Your output should contain every record, unchanged.
────────────────
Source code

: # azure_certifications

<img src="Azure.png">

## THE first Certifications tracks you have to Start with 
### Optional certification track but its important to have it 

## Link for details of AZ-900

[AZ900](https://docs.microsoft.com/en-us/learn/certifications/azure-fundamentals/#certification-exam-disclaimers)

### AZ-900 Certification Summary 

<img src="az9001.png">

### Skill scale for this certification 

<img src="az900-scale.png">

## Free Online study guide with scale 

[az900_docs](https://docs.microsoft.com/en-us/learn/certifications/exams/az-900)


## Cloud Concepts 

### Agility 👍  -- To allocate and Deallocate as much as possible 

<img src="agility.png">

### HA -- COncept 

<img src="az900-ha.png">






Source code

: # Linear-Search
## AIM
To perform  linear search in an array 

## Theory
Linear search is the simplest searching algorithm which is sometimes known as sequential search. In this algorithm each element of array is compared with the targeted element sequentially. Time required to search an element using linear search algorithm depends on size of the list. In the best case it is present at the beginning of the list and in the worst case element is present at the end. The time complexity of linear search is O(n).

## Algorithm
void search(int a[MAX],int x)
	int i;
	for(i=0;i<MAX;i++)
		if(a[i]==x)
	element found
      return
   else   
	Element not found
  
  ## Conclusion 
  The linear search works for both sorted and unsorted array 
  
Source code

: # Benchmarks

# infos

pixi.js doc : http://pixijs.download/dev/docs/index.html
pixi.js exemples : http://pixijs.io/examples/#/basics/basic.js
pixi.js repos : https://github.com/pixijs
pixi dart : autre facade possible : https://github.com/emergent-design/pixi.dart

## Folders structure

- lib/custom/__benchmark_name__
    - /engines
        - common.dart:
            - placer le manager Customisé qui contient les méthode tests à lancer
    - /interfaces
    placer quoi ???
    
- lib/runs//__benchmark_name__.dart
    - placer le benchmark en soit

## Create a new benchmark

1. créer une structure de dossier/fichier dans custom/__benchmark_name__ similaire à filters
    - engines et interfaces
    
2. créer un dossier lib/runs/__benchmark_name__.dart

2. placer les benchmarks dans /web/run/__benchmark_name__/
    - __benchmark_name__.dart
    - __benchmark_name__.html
────────────────
**FINISHED TASK**:
Source code

: # azure_certifications

<img src="Azure.png">

## THE first Certifications tracks you have to Start with 
### Optional certification track but its important to have it 

## Link for details of AZ-900

[AZ900](https://docs.microsoft.com/en-us/learn/certifications/azure-fundamentals/#certification-exam-disclaimers)

### AZ-900 Certification Summary 

<img src="az9001.png">

### Skill scale for this certification 

<img src="az900-scale.png">

## Free Online study guide with scale 

[az900_docs](https://docs.microsoft.com/en-us/learn/certifications/exams/az-900)


## Cloud Concepts 

### Agility 👍  -- To allocate and Deallocate as much as possible 

<img src="agility.png">

### HA -- COncept 

<img src="az900-ha.png">






Source code

: # Linear-Search
## AIM
To perform  linear search in an array 

## Theory
Linear search is the simplest searching algorithm which is sometimes known as sequential search. In this algorithm each element of array is compared with the targeted element sequentially. Time required to search an element using linear search algorithm depends on size of the list. In the best case it is present at the beginning of the list and in the worst case element is present at the end. The time complexity of linear search is O(n).

## Algorithm
void search(int a[MAX],int x)
	int i;
	for(i=0;i<MAX;i++)
		if(a[i]==x)
	element found
      return
   else   
	Element not found
  
  ## Conclusion 
  The linear search works for both sorted and unsorted array 
  
Source code

: # Benchmarks

# infos

pixi.js doc : http://pixijs.download/dev/docs/index.html
pixi.js exemples : http://pixijs.io/examples/#/basics/basic.js
pixi.js repos : https://github.com/pixijs
pixi dart : autre facade possible : https://github.com/emergent-design/pixi.dart

## Folders structure

- lib/custom/__benchmark_name__
    - /engines
        - common.dart:
            - placer le manager Customisé qui contient les méthode tests à lancer
    - /interfaces
    placer quoi ???
    
- lib/runs//__benchmark_name__.dart
    - placer le benchmark en soit

## Create a new benchmark

1. créer une structure de dossier/fichier dans custom/__benchmark_name__ similaire à filters
    - engines et interfaces
    
2. créer un dossier lib/runs/__benchmark_name__.dart

2. placer les benchmarks dans /web/run/__benchmark_name__/
    - __benchmark_name__.dart
    - __benchmark_name__.html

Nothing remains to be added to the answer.